Three hundred four billion dollar credit unions, 5% of the industry, comprises 75% of the credit union industry’s total profits. They make so much money because they have completely evolved beyond their original purpose of supporting close-knit groups of modest individuals. The largest credit unions are effectively banks that do not pay federal income taxes.

It’s important to make a distinction between these credit unions and the other 95%, some 5,600 small credit unions. Most of these smaller institutions have tried to remain true to their original mission. Because large credit unions have abused the credit union charter and have expanded well-beyond the credit union mission, they should be required to pay their fair share in federal income taxes, the same as every American citizen and business does today, and are also deserving of appropriate regulation to ensure consumers are protected from harm.

So how did the disparity in resources between the two types of credit unions arise? Let’s explore the history of credit unions to find out.

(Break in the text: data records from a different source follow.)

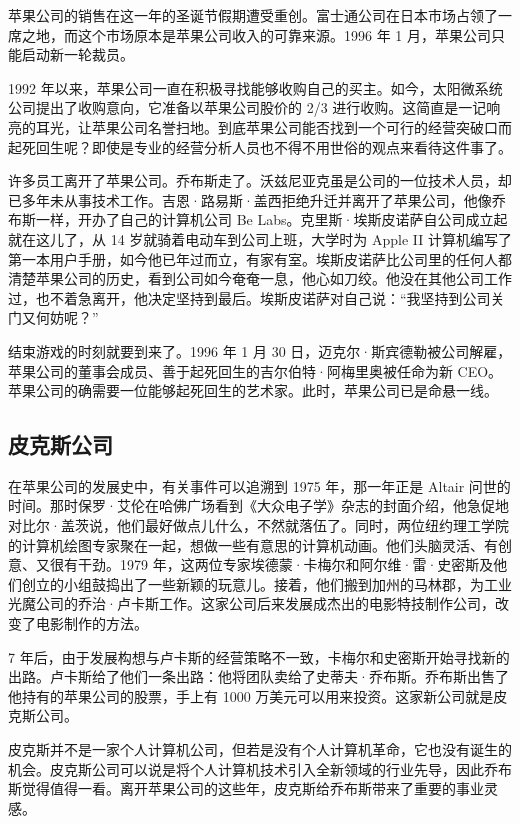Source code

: \documentclass[12pt,UTF8]{ctexbook}
\begin{document}
苹果公司的销售在这一年的圣诞节假期遭受重创。富士通公司在日本市场占领了一席之地，而这个市场原本是苹果公司收入的可靠来源。1996 年 1 月，苹果公司只能启动新一轮裁员。

1992 年以来，苹果公司一直在积极寻找能够收购自己的买主。如今，太阳微系统公司提出了收购意向，它准备以苹果公司股价的 2/3 进行收购。这简直是一记响亮的耳光，让苹果公司名誉扫地。到底苹果公司能否找到一个可行的经营突破口而起死回生呢？即使是专业的经营分析人员也不得不用世俗的观点来看待这件事了。

许多员工离开了苹果公司。乔布斯走了。沃兹尼亚克虽是公司的一位技术人员，却已多年未从事技术工作。吉恩·路易斯·盖西拒绝升迁并离开了苹果公司，他像乔布斯一样，开办了自己的计算机公司 Be Labs。克里斯·埃斯皮诺萨自公司成立起就在这儿了，从 14 岁就骑着电动车到公司上班，大学时为 Apple II 计算机编写了第一本用户手册，如今他已年过而立，有家有室。埃斯皮诺萨比公司里的任何人都清楚苹果公司的历史，看到公司如今奄奄一息，他心如刀绞。他没在其他公司工作过，也不着急离开，他决定坚持到最后。埃斯皮诺萨对自己说：“我坚持到公司关门又何妨呢？”

结束游戏的时刻就要到来了。1996 年 1 月 30 日，迈克尔·斯宾德勒被公司解雇，苹果公司的董事会成员、善于起死回生的吉尔伯特·阿梅里奥被任命为新 CEO。苹果公司的确需要一位能够起死回生的艺术家。此时，苹果公司已是命悬一线。





\subsection{皮克斯公司}


在苹果公司的发展史中，有关事件可以追溯到 1975 年，那一年正是 Altair 问世的时间。那时保罗·艾伦在哈佛广场看到《大众电子学》杂志的封面介绍，他急促地对比尔·盖茨说，他们最好做点儿什么，不然就落伍了。同时，两位纽约理工学院的计算机绘图专家聚在一起，想做一些有意思的计算机动画。他们头脑灵活、有创意、又很有干劲。1979 年，这两位专家埃德蒙·卡梅尔和阿尔维·雷·史密斯及他们创立的小组鼓捣出了一些新颖的玩意儿。接着，他们搬到加州的马林郡，为工业光魔公司的乔治·卢卡斯工作。这家公司后来发展成杰出的电影特技制作公司，改变了电影制作的方法。

7 年后，由于发展构想与卢卡斯的经营策略不一致，卡梅尔和史密斯开始寻找新的出路。卢卡斯给了他们一条出路：他将团队卖给了史蒂夫·乔布斯。乔布斯出售了他持有的苹果公司的股票，手上有 1000 万美元可以用来投资。这家新公司就是皮克斯公司。

皮克斯并不是一家个人计算机公司，但若是没有个人计算机革命，它也没有诞生的机会。皮克斯公司可以说是将个人计算机技术引入全新领域的行业先导，因此乔布斯觉得值得一看。离开苹果公司的这些年，皮克斯给乔布斯带来了重要的事业灵感。
\end{document}
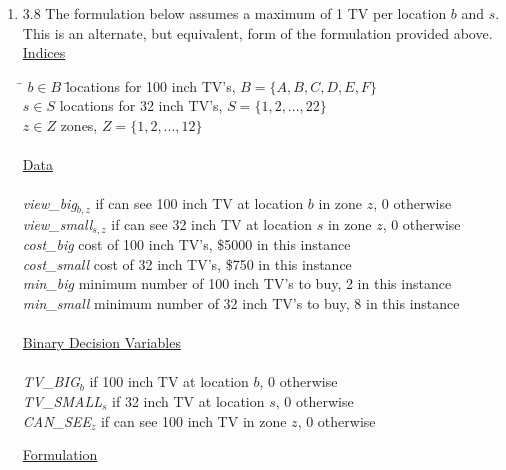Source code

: \documentclass[10pt]{article}
\begin{document}
\begin{enumerate}
\newpage

\item 3.8 The formulation below assumes a maximum of 1 TV per location $b$ and $s$.  This is an alternate, but equivalent, form of the formulation provided above.\\

\noindent\underline{Indices}
\begin{tabbing}
\hspace{.5cm} \= $b\in B$ \hspace{2.5cm} \= locations for 100 inch TV's, $B=\{A,B,C,D,E,F\}$ \\
\> $s\in S$ \> locations for 32 inch TV's, $S=\{1,2,...,22\}$\\
\> $z\in Z$ \> zones, $Z=\{1,2,...,12\}$ \\

\\
\noindent\underline{Data}\\%
\\
\> {\it view\_big}$_{b,z}$  if can see 100 inch TV at location $b$ in zone $z$, 0 otherwise\\
\> {\it view\_small}$_{s,z}$  if can see 32 inch TV at location $s$ in zone $z$, 0 otherwise\\
\> {\it cost\_big} \> cost of 100 inch TV's, \$5000 in this instance\\
\> {\it cost\_small} \> cost of 32 inch TV's, \$750 in this instance\\
\> {\it min\_big} \> minimum number of 100 inch TV's to buy, 2 in this instance \\
\> {\it min\_small} \> minimum number of 32 inch TV's to buy, 8 in this instance \\
\\

\noindent\underline{Binary Decision Variables}\\%
\\
\> {\it TV\_BIG}$_{b}$  if 100 inch TV at location $b$, 0 otherwise  \\
\> {\it TV\_SMALL}$_{s}$  if 32 inch TV at location $s$, 0 otherwise \\
\> {\it CAN\_SEE}$_z$  if can see 100 inch TV in zone $z$, 0 otherwise\\
\end{tabbing}


\noindent\underline{Formulation}


\end{enumerate}
\end{document}
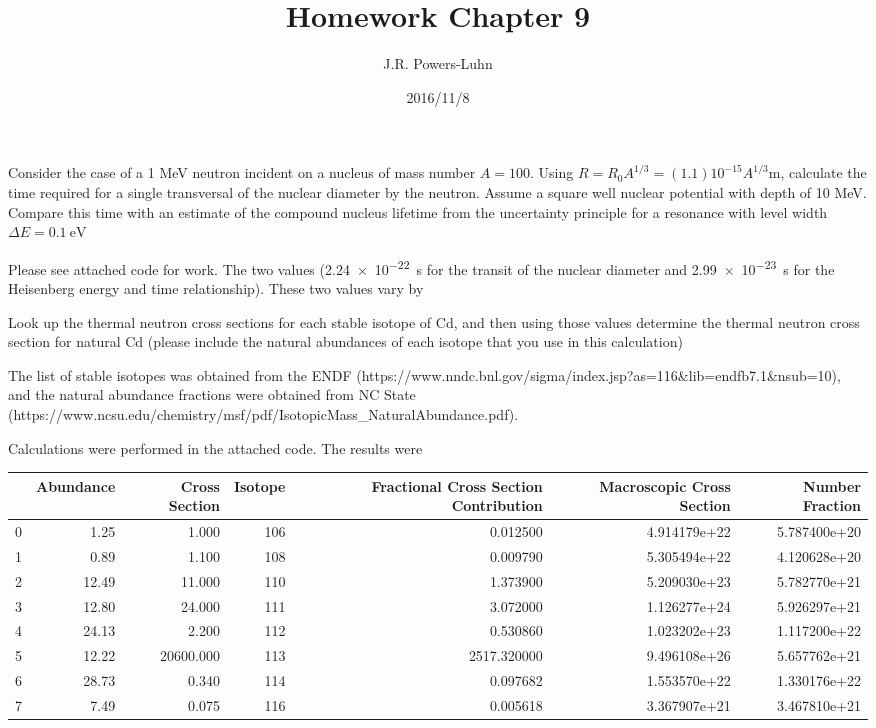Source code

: \documentclass{hw}
\author{J.R. Powers-Luhn}
\date{2016/11/8}
\title{Homework Chapter 9}
\begin{document}
Consider the case of a 1 MeV neutron incident on a nucleus of mass number $A = 100$. Using $R=R_0 A^{1/3}=(1.1)10^{-15} A^{1/3}$m, calculate the time required for a single transversal of the nuclear diameter by the neutron. Assume a square well nuclear potential with depth of 10 MeV. Compare this time with an estimate of the compound nucleus lifetime from the uncertainty principle for a resonance with level width $\Delta E=\SI{0.1}{\electronvolt}$

\solution
Please see attached code for work. The two values (\SI{2.24e-22}{\second} for the transit of the nuclear diameter and \SI{2.99e-23}{\second} for the Heisenberg energy and time relationship). These two values vary by 

\problem{}
Look up the thermal neutron cross sections for each stable isotope of Cd, and then using those
values determine the thermal neutron cross section for natural Cd (please include the natural
abundances of each isotope that you use in this calculation)

\solution
The list of stable isotopes was obtained from the ENDF (https://www.nndc.bnl.gov/sigma/index.jsp?as=116&lib=endfb7.1&nsub=10), and the natural abundance fractions were obtained from NC State (https://www.ncsu.edu/chemistry/msf/pdf/IsotopicMass_NaturalAbundance.pdf).

Calculations were performed in the attached code. The results were

\begin{tabular}{lrrrrrr}
\toprule
{} &  Abundance &  Cross Section &  Isotope &  Fractional Cross Section Contribution &  Macroscopic Cross Section &  Number Fraction \\
\midrule
0 &       1.25 &          1.000 &      106 &                               0.012500 &               4.914179e+22 &     5.787400e+20 \\
1 &       0.89 &          1.100 &      108 &                               0.009790 &               5.305494e+22 &     4.120628e+20 \\
2 &      12.49 &         11.000 &      110 &                               1.373900 &               5.209030e+23 &     5.782770e+21 \\
3 &      12.80 &         24.000 &      111 &                               3.072000 &               1.126277e+24 &     5.926297e+21 \\
4 &      24.13 &          2.200 &      112 &                               0.530860 &               1.023202e+23 &     1.117200e+22 \\
5 &      12.22 &      20600.000 &      113 &                            2517.320000 &               9.496108e+26 &     5.657762e+21 \\
6 &      28.73 &          0.340 &      114 &                               0.097682 &               1.553570e+22 &     1.330176e+22 \\
7 &       7.49 &          0.075 &      116 &                               0.005618 &               3.367907e+21 &     3.467810e+21 \\
\bottomrule
\end{tabular}
\end{document}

Congress passed the Federal Credit Union Act in 1934 during the Great Depression. To promote economic recovery, Congress wanted to encourage service to lower-income people united by a common bond. Congress restricted the customer base credit unions could serve – they weren’t designed to serve everyone. Congress limited the type of products credit unions could provide, to encourage small-dollar loans to working people of modest means. And in return for these limits, Congress exempted credit unions from paying federal income taxes.

While smaller community-centric credit unions hold true to the original credit union mission, large credit unions have looked the other way, abandoning their charter in the interest of becoming even larger financial institutions. Yet, the U.S. tax system continues to reward big credit unions for this form of cheating. Explore Credit Unions is here to challenge that.

Large Credit Unions: By The Numbers

  • Nearly 75% of the credit union industry’s tax benefit goes to the 304 large credit unions with over $1 billion in assets, or less than 5% of the entire industry.

  • Barely 25% of the tax benefit goes to the remaining 95% of the industry, approximately 5,600 credit unions with assets of less than $1 billion.

  • Today there are 304 large credit unions with over $1 billion in assets. This is more than double how many existed only ten years ago.